I just skimmed a 16-page document with the beginnings of a book, written by a friend of mine. I am the perfect reader for this book –in a sense, he’s writing it with me in mind– and as I read the first draft, I smile and rejoice. But for many more reasons beyond the fact that he’s giving me what I need to better understand a concept that seems to come very natural for him.
I read, and rejoice, at…
… the simple fact t h a t he’s taken the time to sit down, to put fingers to keyboard, and start to write.
… him sending an early draft to me, as a way to test the water, as a way to see if it’s understandable, as a way to check if the tonality of his writings work.
… how happy I am to be of use, as a test-reader, able to give him feedback when he asks for it.
… the enormous amount of wisdom and experience that exist, in my friend, in me, in you. How that wisdom and experience can be used as building blocks for creation. Any type of creation. Books, podcasts, painting, sculptures, photographs, plays and sketches, stand-up comedy and conversation, meals to delight in, new inventions and… any and all creation!
And I am certain… someone will read this and go But not me.
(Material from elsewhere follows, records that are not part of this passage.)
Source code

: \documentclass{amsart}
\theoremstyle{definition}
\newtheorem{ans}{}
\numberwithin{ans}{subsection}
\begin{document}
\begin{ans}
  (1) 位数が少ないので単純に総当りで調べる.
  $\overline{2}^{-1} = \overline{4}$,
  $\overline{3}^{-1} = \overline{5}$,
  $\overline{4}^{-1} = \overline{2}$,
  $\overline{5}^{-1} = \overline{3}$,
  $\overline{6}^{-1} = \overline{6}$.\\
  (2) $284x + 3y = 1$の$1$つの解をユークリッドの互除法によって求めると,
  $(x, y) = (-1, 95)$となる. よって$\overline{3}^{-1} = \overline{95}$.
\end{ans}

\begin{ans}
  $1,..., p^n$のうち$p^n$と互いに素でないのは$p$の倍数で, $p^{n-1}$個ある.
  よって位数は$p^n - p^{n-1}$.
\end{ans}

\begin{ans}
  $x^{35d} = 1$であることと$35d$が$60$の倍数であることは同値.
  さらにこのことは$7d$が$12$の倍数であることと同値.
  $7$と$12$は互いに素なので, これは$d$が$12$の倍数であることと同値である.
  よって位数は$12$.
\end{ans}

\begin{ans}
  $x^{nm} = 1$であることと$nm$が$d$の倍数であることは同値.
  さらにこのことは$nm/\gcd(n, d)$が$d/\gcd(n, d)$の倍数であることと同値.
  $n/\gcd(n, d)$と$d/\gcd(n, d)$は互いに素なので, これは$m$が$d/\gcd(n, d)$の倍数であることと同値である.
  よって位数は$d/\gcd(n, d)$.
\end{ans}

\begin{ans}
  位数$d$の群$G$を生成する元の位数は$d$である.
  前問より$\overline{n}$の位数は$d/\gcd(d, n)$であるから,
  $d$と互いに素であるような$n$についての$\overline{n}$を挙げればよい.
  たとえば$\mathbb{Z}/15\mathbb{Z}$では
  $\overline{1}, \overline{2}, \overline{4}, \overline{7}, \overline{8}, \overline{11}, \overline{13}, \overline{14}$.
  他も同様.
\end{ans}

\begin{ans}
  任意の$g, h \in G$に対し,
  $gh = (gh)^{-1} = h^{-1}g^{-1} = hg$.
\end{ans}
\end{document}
I don’t have anything to share, nothing of value. If so, I want to look you in the eyes, gently, and tell you, what I know –Know– to be true: Yes. You do.
Because everyone does. So much unites us in our human experience, but the way you (!) will describe, shape and form it, as well as how you deliver it to the world, through the filter of your onlyness, makes your wisdom and experiences unique. There will be people who resonate with it. For sure.
And yes. There will be those who will not resonate with it too. But those are not the people you create for. You create for those who like you, who find value in your offerings, who are nourished by your creations.
My friends book-draft makes a great example of this way of thinking if you have yet to figured out what you could offer that would be of value. Derek Sivers has put it into words in a very nifty way. He says What’s obvious to you, is amazing to others. What my friend has written about is obvious to him. He just gets it, whereas I, I sit there, struggling, trying to rack my brain around it, not being able to see, what is crystal clear for him. So if you question your ability to have something of value to offer, I ask you to look at what you do, really well, that doesn’t seem hard to you, at all. It might be tending a garden, cutting hair, creating dinner parties. Or make friends, find little gems to experience in every town you visit while out travelling or get the best deals whenever you need to buy new clothes.
And yes (again). It’s not necessarily easy to see what is obvious to you, those things you do, that you do so well, that you don’t even notice them. If so, ask a friend or two. Or note what it is you do, when you enter a state of flow when time simply seem to disappear. Because what’s obvious to you, is amazing to others. And there’s generosity in sharing that with me, and the other others out there. Some of us are your audience. I promise.